The trick: a redesigned anode that addresses the two main issues holding li-ion batteries back--charge capacity and charge rate. Li-ion batteries work via a chemical reaction in which lithium ions are swapped between two ends of a battery (known as the anode and the cathode). As energy is burned by a device, ions travel from where they are stored in the anode through an electrolyte to the cathode. In the process, electrical charge is passed to the device as the ions make the transition through the electrolyte. When the battery charges, the ions move in the opposite direction, from cathode to anode.
Current anode design is based on graphene sheets--one-atom-thick layers of carbon--that store the lithium ions. But these anodes can only store one lithium atom for every six carbon atoms, a rather low charge density.
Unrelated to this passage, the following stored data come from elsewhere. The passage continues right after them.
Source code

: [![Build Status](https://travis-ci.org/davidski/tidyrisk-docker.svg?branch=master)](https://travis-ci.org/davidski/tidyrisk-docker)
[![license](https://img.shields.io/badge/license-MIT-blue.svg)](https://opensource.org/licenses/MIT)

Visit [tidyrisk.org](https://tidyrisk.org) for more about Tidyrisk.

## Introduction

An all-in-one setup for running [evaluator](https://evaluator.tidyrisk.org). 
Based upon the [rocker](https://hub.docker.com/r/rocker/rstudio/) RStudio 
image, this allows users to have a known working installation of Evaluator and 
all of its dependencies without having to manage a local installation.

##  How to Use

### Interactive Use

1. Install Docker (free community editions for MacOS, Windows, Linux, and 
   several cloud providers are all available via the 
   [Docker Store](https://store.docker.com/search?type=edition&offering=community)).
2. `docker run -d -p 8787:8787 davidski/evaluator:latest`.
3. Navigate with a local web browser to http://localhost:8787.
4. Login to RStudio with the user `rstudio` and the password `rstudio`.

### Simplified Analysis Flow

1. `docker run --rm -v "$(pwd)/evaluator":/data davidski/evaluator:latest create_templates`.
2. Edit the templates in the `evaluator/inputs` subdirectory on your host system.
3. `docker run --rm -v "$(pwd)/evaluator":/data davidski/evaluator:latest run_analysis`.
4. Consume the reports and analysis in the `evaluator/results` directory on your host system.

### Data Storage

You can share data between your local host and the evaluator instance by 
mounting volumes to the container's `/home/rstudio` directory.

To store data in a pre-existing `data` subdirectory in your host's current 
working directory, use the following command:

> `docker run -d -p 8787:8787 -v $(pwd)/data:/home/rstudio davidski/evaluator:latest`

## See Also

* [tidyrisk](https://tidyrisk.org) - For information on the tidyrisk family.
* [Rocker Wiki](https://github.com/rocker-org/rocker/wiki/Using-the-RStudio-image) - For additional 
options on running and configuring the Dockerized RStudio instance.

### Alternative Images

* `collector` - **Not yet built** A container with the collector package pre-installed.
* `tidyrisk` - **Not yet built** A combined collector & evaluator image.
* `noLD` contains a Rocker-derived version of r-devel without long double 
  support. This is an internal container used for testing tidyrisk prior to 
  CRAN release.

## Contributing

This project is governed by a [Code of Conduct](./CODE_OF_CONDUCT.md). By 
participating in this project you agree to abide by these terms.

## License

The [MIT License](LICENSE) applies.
Designers have experimented with materials like silicon, which can hold four lithium atoms for every silicon atom, but silicon tends to expand and contract significantly during the charge process, causing it to fragment. This naturally reduces the lifetime of the anode.
A graphene-based design also slows the charge rate. Because of the geometry of graphene sheets--very thin but very long--lithium ions have to make a long trip to the edges of the graphene sheets and then push their way inside. This causes a kind of ion bottleneck around the edges of the anode and slows the charge rate significantly.
The NU team sawed through these problems significantly by rethinking the anode and incorporating a hybrid graphene-silicon design that boosts capacity and charge rate at the same time. First, they sandwiched layers of silicon in between the graphene sheets, allowing greater numbers of lithium ions to come to rest there. The silicon still expands and contracts during charging and discharging, but the flexibility of the graphene still holds the anode together. The silicon can fragment but it still stays in place, allowing the anode to hold greater charge.
The team then used chemical oxidation to punch tiny holes in the graphene sheets--just 10 to 20 nanometers across--so the lithium ions can move through the graphene rather than having to go around to the edges of the anode (where the traffic jams were occurring). This shortcut allow lithium ions to pile into the anode quickly during the charge process, giving charge rates a 10-fold shot in the arm.
And that's just the anode. The researchers next plan to rethink the cathode to further boost efficiency and effectiveness. The better li-ion battery could hit the marketplace in the next three to five years.